▶ Problem to solve
The listing below should be copied in full, word for word.

_ _ _ _ _

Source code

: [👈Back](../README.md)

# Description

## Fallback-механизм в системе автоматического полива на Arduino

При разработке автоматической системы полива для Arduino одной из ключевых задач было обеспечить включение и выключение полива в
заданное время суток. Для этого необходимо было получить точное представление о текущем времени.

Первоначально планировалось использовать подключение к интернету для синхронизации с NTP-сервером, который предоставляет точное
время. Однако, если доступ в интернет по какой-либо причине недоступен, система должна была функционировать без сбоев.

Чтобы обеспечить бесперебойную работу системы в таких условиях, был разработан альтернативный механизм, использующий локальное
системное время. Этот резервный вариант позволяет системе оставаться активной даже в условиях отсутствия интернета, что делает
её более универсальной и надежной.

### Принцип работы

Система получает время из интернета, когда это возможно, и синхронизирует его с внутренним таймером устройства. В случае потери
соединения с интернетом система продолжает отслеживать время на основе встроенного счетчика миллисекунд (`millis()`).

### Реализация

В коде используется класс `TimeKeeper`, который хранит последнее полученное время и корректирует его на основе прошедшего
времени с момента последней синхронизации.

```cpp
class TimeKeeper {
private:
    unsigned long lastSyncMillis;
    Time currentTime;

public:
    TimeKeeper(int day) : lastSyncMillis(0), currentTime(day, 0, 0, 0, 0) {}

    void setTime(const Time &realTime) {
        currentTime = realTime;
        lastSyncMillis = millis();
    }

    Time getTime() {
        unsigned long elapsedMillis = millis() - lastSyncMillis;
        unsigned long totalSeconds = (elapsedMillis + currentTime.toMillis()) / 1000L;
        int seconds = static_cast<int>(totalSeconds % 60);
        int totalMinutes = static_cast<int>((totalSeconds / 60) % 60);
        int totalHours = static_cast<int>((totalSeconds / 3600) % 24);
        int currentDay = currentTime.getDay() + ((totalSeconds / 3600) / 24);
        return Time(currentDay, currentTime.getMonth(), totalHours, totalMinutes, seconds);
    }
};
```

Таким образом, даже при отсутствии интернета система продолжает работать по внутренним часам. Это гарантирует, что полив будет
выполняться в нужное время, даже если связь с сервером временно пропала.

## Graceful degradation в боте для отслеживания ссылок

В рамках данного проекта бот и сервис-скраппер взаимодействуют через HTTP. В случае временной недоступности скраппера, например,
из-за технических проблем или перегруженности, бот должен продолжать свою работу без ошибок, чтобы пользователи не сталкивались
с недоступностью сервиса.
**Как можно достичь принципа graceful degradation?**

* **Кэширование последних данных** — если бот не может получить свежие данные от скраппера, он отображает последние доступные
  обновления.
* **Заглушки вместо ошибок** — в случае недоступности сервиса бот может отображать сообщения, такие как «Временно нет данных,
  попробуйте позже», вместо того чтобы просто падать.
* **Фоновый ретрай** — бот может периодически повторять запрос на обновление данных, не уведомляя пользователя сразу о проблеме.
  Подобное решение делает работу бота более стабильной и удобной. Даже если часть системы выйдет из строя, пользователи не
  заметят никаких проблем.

_ _ _ _ _

▶ Answer to this problem
Source code

: [👈Back](../README.md)

# Description

## Fallback-механизм в системе автоматического полива на Arduino

При разработке автоматической системы полива для Arduino одной из ключевых задач было обеспечить включение и выключение полива в
заданное время суток. Для этого необходимо было получить точное представление о текущем времени.

Первоначально планировалось использовать подключение к интернету для синхронизации с NTP-сервером, который предоставляет точное
время. Однако, если доступ в интернет по какой-либо причине недоступен, система должна была функционировать без сбоев.

Чтобы обеспечить бесперебойную работу системы в таких условиях, был разработан альтернативный механизм, использующий локальное
системное время. Этот резервный вариант позволяет системе оставаться активной даже в условиях отсутствия интернета, что делает
её более универсальной и надежной.

### Принцип работы

Система получает время из интернета, когда это возможно, и синхронизирует его с внутренним таймером устройства. В случае потери
соединения с интернетом система продолжает отслеживать время на основе встроенного счетчика миллисекунд (`millis()`).

### Реализация

В коде используется класс `TimeKeeper`, который хранит последнее полученное время и корректирует его на основе прошедшего
времени с момента последней синхронизации.

```cpp
class TimeKeeper {
private:
    unsigned long lastSyncMillis;
    Time currentTime;

public:
    TimeKeeper(int day) : lastSyncMillis(0), currentTime(day, 0, 0, 0, 0) {}

    void setTime(const Time &realTime) {
        currentTime = realTime;
        lastSyncMillis = millis();
    }

    Time getTime() {
        unsigned long elapsedMillis = millis() - lastSyncMillis;
        unsigned long totalSeconds = (elapsedMillis + currentTime.toMillis()) / 1000L;
        int seconds = static_cast<int>(totalSeconds % 60);
        int totalMinutes = static_cast<int>((totalSeconds / 60) % 60);
        int totalHours = static_cast<int>((totalSeconds / 3600) % 24);
        int currentDay = currentTime.getDay() + ((totalSeconds / 3600) / 24);
        return Time(currentDay, currentTime.getMonth(), totalHours, totalMinutes, seconds);
    }
};
```

Таким образом, даже при отсутствии интернета система продолжает работать по внутренним часам. Это гарантирует, что полив будет
выполняться в нужное время, даже если связь с сервером временно пропала.

## Graceful degradation в боте для отслеживания ссылок

В рамках данного проекта бот и сервис-скраппер взаимодействуют через HTTP. В случае временной недоступности скраппера, например,
из-за технических проблем или перегруженности, бот должен продолжать свою работу без ошибок, чтобы пользователи не сталкивались
с недоступностью сервиса.
**Как можно достичь принципа graceful degradation?**

* **Кэширование последних данных** — если бот не может получить свежие данные от скраппера, он отображает последние доступные
  обновления.
* **Заглушки вместо ошибок** — в случае недоступности сервиса бот может отображать сообщения, такие как «Временно нет данных,
  попробуйте позже», вместо того чтобы просто падать.
* **Фоновый ретрай** — бот может периодически повторять запрос на обновление данных, не уведомляя пользователя сразу о проблеме.
  Подобное решение делает работу бота более стабильной и удобной. Даже если часть системы выйдет из строя, пользователи не
  заметят никаких проблем.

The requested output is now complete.